History

Silver Lake Ditch was the last ditch system built in the Boulder Valley. Its construction began February, 1888, organized by J. P. Maxwell and George Oliver, landowners of property north of central Boulder. (Maxwell’s red brick house on Wonderland Avenue stands on the hill above Maxwell Pond and looks out over what used to be a much smaller Boulder.)

Maxwell Pond, below the old Maxwell house in north Boulder, full of water from the Silver Lake Ditch on June 9, 2017

 

 

 

 

 

 

 

 

 

 

From 1887 to 1890, Maxwell and Oliver built small dams at Silver Lake and Island Lake, below the Arapahoe Glacier, and filed for rights to the additional runoff these dams captured. The Silver Lake Ditch became the first ditch to rely primarily on a reservoir to store high-water flows for use later in the season. Because the ditch diverts water from so far upstream on Boulder creek, it uses dramatic engineering to keep the ditch high and get the water north of town. At the outset, bringing water along the canyon walls required five wooden flumes, totaling 1300 feet. A 185-foot-long tunnel through Elephant Buttes was created to avoid an even more difficult flume around that buttress of rock.

 

Wooden flume in Boulder Canyon

 

 

 

 

 

 

Silver Lake Ditch was laid out to irrigate 1006 acres. One of the first tasks of the ditch in April 1889 was to water 1500 silver maple trees, brought from Missouri and planted along Mapleton Avenue. The Newlands neighborhood was originally on the Silver Lake Ditch, as was most of the part of North Boulder that lies between Silver Lake Ditch and Farmers Ditch.

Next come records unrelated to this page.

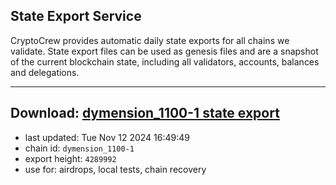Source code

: ## State Export Service
CryptoCrew provides automatic daily state exports for all chains we validate. State export files can be used as genesis files and are a snapshot of the current blockchain state, including all validators, accounts, balances and delegations.

---
**Download: [dymension_1100-1 state export](https://dl-eu2.ccvalidators.com/SERVICE/dymension/dymension_1100-1_export_4289992.json)**
---

- last updated: Tue Nov 12 2024 16:49:49
- chain id: `dymension_1100-1`
- export height: `4289992`
- use for: airdrops, local tests, chain recovery
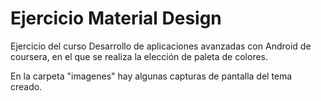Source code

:# Ejercicio Material Design

Ejercicio del curso Desarrollo de aplicaciones avanzadas con Android
de coursera, en el que se realiza la elección de paleta de colores.

En la carpeta "imagenes" hay algunas capturas de pantalla del tema creado.
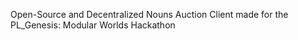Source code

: Open-Source and Decentralized Nouns Auction Client made for the PL_Genesis: Modular Worlds Hackathon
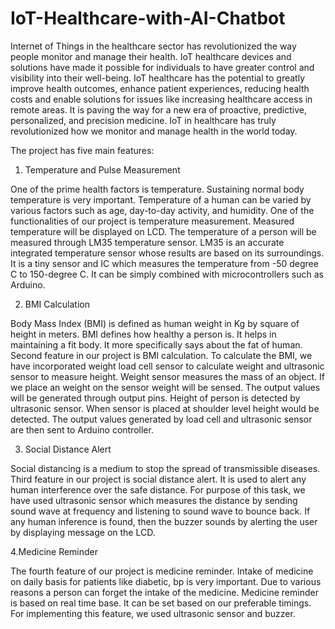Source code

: # IoT-Healthcare-with-AI-Chatbot

Internet of Things in the healthcare sector has revolutionized the way people monitor and manage their health. IoT healthcare devices and solutions have made it possible for individuals to have greater control and visibility into their well-being. IoT healthcare has the potential to greatly improve health outcomes, enhance patient experiences, reducing health costs and enable solutions for issues like increasing healthcare access in remote areas. It is paving the way for a new era of proactive, predictive, personalized, and precision medicine.
IoT in healthcare has truly revolutionized how we monitor and manage health in the world today.

The project has five main features:

1. Temperature and Pulse Measurement

One of the prime health factors is temperature. Sustaining normal body temperature is very important. Temperature of a human can be varied by various factors such as age, day-to-day activity, and humidity. One of the functionalities of our project is temperature measurement. Measured temperature will be displayed on LCD. The temperature of a person will be measured through LM35 temperature sensor. LM35 is an accurate integrated temperature sensor whose results are based on its surroundings. It is a tiny sensor and IC which measures the temperature from -50 degree C to 150-degree C. It can be simply combined with microcontrollers such as Arduino.

2. BMI Calculation

Body Mass Index (BMI) is defined as human weight in Kg by square of height in meters. BMI defines how healthy a person is. It helps in maintaining a fit body. It more specifically says about the fat of human. Second feature in our project is BMI calculation. To calculate the BMI, we have incorporated weight load cell sensor to calculate weight and ultrasonic sensor to measure height. Weight sensor measures the mass of an object. If we place an weight on the sensor weight will be sensed. The output values will be generated through output pins. Height of person is detected by ultrasonic sensor. When sensor is placed at shoulder level height would be detected. The output values generated by load cell and ultrasonic sensor are then sent to Arduino controller.

3. Social Distance Alert

Social distancing is a medium to stop the spread of transmissible diseases. Third feature in our project is social distance alert. It is used to alert any human interference over the safe distance. For purpose of this task, we have used ultrasonic sensor which measures the distance by sending sound wave at frequency and listening to sound wave to bounce back. If any human inference is found, then the buzzer sounds by alerting the user by displaying message on the LCD. 

4.Medicine Reminder

The fourth feature of our project is medicine reminder. Intake of medicine on daily basis for patients like diabetic, bp is very important. Due to various reasons a person can forget the intake of the medicine. Medicine reminder is based on real time base. It can be set based on our preferable timings. For implementing this feature, we used ultrasonic sensor and buzzer. 
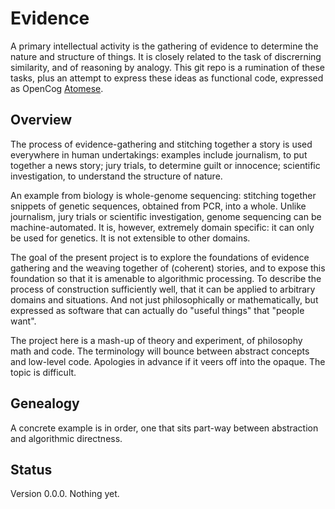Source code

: Evidence
========
A primary intellectual activity is the gathering of evidence to
determine the nature and structure of things. It is closely related to
the task of discrerning similarity, and of reasoning by analogy.
This git repo is a rumination of these tasks, plus an attempt to express
these ideas as functional code, expressed as OpenCog [Atomese](https://wiki.opencog.org/w/Atomese).

Overview
--------
The process of evidence-gathering and stitching together a story is
used everywhere in human undertakings: examples include journalism, to
put together a news story; jury trials, to determine guilt or innocence;
scientific investigation, to understand the structure of nature.

An example from biology is whole-genome sequencing: stitching
together snippets of genetic sequences, obtained from PCR, into a whole.
Unlike journalism, jury trials or scientific investigation, genome
sequencing can be machine-automated. It is, however, extremely domain
specific: it can only be used for genetics. It is not extensible to
other domains.

The goal of the present project is to explore the foundations of
evidence gathering and the weaving together of (coherent) stories,
and to expose this foundation so that it is amenable to algorithmic
processing. To describe the process of construction sufficiently well,
that it can be applied to arbitrary domains and situations. And not just
philosophically or mathematically, but expressed as software that can
actually do "useful things" that "people want".

The project here is a mash-up of theory and experiment, of philosophy
math and code. The terminology will bounce between abstract concepts and
low-level code. Apologies in advance if it veers off into the opaque.
The topic is difficult.

Genealogy
---------
A concrete example is in order, one that sits part-way between
abstraction and algorithmic directness.

Status
------
Version 0.0.0. Nothing yet.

In 1906, Maxwell sold the right to enlarge the capacity of the Silver Lake and Island Lake reservoirs to the City of Boulder for $46,000. He reserved the amount of water that the reservoirs originally held as storage rights for the Silver Lake Ditch.

In 1907, Maxwell sold the ditch, with those storage rights as well as direct flow rights, to W. W. Degge for $25,000. Degge intended to use the Silver Lake Ditch, Wonderland Lake and Mesa Reservoir as part of a larger project of suburban development, called Wellington Gardens. Degge was ahead of his time by about 70 years, and his vigorous promotions came to naught. The Silver Lake Ditch stayed in the family as a for-profit company, passed down from father to son to grandson.

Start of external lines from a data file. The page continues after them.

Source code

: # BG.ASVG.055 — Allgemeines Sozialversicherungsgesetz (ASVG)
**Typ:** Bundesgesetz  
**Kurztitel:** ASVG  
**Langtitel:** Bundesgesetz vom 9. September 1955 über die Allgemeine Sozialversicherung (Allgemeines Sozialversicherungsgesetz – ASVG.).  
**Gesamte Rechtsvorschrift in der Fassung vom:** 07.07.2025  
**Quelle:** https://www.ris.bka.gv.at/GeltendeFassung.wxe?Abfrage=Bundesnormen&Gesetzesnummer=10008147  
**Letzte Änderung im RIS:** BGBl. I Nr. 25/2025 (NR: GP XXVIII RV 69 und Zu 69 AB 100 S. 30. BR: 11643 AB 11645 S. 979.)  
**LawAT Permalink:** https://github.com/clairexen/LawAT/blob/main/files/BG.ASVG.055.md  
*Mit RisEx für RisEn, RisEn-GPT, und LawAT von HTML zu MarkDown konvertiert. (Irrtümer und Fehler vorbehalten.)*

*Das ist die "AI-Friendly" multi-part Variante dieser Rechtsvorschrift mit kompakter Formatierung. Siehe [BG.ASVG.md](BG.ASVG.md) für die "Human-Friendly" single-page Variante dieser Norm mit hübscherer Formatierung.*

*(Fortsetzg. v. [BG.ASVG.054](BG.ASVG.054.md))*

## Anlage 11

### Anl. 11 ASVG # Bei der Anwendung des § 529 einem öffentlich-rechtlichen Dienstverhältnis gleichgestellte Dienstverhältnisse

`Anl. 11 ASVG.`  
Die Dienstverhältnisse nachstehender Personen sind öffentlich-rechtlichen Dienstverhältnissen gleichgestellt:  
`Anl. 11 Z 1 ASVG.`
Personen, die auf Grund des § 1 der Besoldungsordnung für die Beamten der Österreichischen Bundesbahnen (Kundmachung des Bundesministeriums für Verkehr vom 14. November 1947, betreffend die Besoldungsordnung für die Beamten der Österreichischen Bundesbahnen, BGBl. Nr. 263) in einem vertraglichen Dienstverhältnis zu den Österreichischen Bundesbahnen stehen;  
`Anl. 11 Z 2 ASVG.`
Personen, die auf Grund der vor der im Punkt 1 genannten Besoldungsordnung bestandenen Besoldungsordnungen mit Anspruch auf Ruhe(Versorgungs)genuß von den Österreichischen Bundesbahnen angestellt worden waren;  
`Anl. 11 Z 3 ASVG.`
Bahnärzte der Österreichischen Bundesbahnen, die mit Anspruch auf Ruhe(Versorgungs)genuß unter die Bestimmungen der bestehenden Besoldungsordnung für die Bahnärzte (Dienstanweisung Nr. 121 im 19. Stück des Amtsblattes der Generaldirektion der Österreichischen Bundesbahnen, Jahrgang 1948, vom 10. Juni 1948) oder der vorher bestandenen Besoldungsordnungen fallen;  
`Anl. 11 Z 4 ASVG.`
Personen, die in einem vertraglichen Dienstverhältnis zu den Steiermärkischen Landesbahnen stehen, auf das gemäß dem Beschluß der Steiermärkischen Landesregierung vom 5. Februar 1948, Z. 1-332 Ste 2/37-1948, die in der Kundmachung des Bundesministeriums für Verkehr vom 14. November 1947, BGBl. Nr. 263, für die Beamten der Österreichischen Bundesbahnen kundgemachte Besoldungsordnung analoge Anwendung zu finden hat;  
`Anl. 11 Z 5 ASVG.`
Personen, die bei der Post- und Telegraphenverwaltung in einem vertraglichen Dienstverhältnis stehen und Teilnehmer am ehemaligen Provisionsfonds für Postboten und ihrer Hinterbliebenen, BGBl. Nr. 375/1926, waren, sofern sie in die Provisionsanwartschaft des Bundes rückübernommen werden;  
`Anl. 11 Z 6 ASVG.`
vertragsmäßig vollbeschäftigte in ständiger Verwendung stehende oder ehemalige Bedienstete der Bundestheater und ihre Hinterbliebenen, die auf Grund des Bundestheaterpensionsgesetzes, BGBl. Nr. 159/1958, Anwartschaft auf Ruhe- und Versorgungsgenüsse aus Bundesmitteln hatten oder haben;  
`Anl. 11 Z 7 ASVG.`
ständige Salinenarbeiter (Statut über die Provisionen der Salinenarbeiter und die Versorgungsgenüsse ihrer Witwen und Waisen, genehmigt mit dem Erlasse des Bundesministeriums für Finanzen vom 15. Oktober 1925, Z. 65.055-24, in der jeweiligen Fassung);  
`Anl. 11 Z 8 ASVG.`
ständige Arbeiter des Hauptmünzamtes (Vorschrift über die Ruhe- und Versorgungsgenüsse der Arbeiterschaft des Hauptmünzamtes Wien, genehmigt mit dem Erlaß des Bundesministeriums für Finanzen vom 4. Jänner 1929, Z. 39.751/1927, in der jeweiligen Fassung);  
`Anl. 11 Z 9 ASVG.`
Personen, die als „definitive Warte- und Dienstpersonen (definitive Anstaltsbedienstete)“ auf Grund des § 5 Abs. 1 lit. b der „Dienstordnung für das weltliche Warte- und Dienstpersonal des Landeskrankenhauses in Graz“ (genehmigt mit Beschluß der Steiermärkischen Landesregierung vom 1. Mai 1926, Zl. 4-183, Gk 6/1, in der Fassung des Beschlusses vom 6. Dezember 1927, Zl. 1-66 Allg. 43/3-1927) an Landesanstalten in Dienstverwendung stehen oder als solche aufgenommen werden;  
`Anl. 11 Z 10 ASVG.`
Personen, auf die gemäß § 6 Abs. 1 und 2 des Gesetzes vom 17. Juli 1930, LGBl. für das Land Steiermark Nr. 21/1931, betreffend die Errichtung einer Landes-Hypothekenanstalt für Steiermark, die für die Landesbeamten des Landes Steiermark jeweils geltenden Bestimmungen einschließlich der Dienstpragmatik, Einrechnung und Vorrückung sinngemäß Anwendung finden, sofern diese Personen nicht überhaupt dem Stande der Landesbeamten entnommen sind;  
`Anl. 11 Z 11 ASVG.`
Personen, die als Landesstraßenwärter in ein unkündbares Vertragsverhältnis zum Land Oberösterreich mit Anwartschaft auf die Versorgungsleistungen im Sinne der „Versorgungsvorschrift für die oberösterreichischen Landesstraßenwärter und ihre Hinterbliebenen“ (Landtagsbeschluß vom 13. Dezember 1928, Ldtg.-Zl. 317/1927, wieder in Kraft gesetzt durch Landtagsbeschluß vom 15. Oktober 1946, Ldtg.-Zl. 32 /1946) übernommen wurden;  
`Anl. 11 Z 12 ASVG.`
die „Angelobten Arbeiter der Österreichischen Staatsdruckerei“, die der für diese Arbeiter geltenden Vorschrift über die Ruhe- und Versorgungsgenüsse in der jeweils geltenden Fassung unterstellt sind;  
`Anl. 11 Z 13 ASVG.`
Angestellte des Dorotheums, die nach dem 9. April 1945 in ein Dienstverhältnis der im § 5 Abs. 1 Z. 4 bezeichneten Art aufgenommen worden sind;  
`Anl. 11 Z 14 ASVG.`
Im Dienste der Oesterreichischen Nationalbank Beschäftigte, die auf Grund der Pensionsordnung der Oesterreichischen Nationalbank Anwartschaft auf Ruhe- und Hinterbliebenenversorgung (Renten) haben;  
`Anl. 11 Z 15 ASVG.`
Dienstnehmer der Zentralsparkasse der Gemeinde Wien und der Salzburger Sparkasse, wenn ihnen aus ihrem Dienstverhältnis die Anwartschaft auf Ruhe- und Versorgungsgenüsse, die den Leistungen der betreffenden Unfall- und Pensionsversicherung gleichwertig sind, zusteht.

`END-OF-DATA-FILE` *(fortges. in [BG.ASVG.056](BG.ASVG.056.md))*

By 1947, under Degge family management, the Silver Lake Ditch had fallen into such disrepair that very little water was getting to users. The users organized under the leadership of Everett Long, owner of Long’s Iris Gardens. He negotiated with Degge to sell the ditch to the users for $10,000. The Ditch reorganized as the Silver Lake Ditch Water Users Association. Over the next seven years, under Everett Long’s stewardship, the new owners replaced the original old wooden flumes by digging and blasting open channels and hanging the steel pipe that currently conveys ditch water along the sides of the cliffs in Boulder Canyon. Since that time, some sections of the pipe have been replaced.

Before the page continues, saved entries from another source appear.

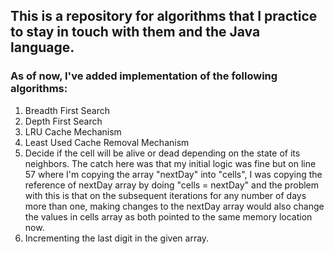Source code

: ## This is a repository for algorithms that I practice to stay in touch with them and the Java language.

### As of now, I've added implementation of the following algorithms:

1. Breadth First Search
2. Depth First Search
3. LRU Cache Mechanism
4. Least Used Cache Removal Mechanism
5. Decide if the cell will be alive or dead depending on the state of its neighbors. The catch here was that my initial logic was fine but on line 57 where I'm copying the array "nextDay" into "cells", I was copying the reference of nextDay array by doing "cells = nextDay" and the problem with this is that on the subsequent iterations for any number of days more than one, making changes to the nextDay array would also change the values in cells array as both pointed to the same memory location now.
6. Incrementing the last digit in the given array.
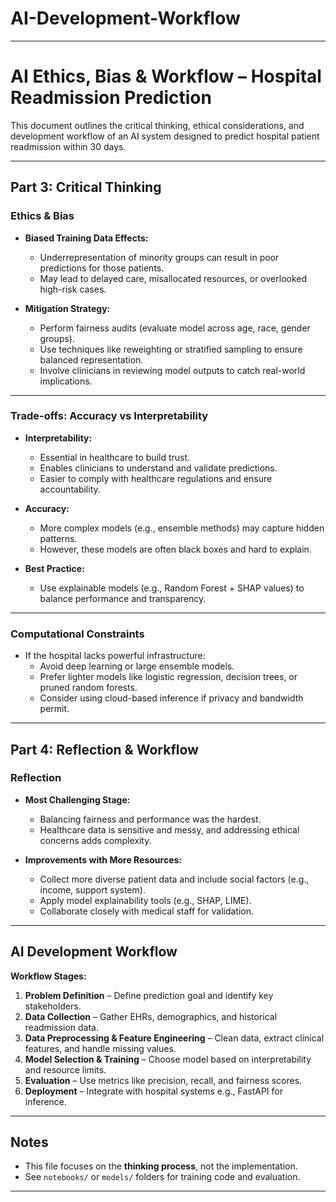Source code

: # AI-Development-Workflow


--------------------------------------

# AI Ethics, Bias & Workflow – Hospital Readmission Prediction

This document outlines the critical thinking, ethical considerations, and development workflow of an AI system designed to predict hospital patient readmission within 30 days.

---

## Part 3: Critical Thinking

### Ethics & Bias

- **Biased Training Data Effects:**
  - Underrepresentation of minority groups can result in poor predictions for those patients.
  - May lead to delayed care, misallocated resources, or overlooked high-risk cases.

- **Mitigation Strategy:**
  - Perform fairness audits (evaluate model across age, race, gender groups).
  - Use techniques like reweighting or stratified sampling to ensure balanced representation.
  - Involve clinicians in reviewing model outputs to catch real-world implications.

---

### Trade-offs: Accuracy vs Interpretability

- **Interpretability:**
  - Essential in healthcare to build trust.
  - Enables clinicians to understand and validate predictions.
  - Easier to comply with healthcare regulations and ensure accountability.

- **Accuracy:**
  - More complex models (e.g., ensemble methods) may capture hidden patterns.
  - However, these models are often black boxes and hard to explain.

- **Best Practice:**
  - Use explainable models (e.g., Random Forest + SHAP values) to balance performance and transparency.

---

### Computational Constraints

- If the hospital lacks powerful infrastructure:
  - Avoid deep learning or large ensemble models.
  - Prefer lighter models like logistic regression, decision trees, or pruned random forests.
  - Consider using cloud-based inference if privacy and bandwidth permit.

---

## Part 4: Reflection & Workflow

### Reflection

- **Most Challenging Stage:**
  - Balancing fairness and performance was the hardest.
  - Healthcare data is sensitive and messy, and addressing ethical concerns adds complexity.

- **Improvements with More Resources:**
  - Collect more diverse patient data and include social factors (e.g., income, support system).
  - Apply model explainability tools (e.g., SHAP, LIME).
  - Collaborate closely with medical staff for validation.

---

## AI Development Workflow

**Workflow Stages:**

1. **Problem Definition** – Define prediction goal and identify key stakeholders.
2. **Data Collection** – Gather EHRs, demographics, and historical readmission data.
3. **Data Preprocessing & Feature Engineering** – Clean data, extract clinical features, and handle missing values.
4. **Model Selection & Training** – Choose model based on interpretability and resource limits.
5. **Evaluation** – Use metrics like precision, recall, and fairness scores.
6. **Deployment** – Integrate with hospital systems e.g., FastAPI for inference.

---

## Notes

- This file focuses on the **thinking process**, not the implementation.
- See `notebooks/` or `models/` folders for training code and evaluation.

---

The City of Boulder and the Silver Lake Ditch have entered into agreements (1906, 1955, 1965 and 2009) that affect present-day users. These agreements state that the ditch water is tied to specific property and cannot be sold to someone else in a different location. Abandonment of water, storage rights, procedures for leasing water, and reporting requirements are set forth in these agreements.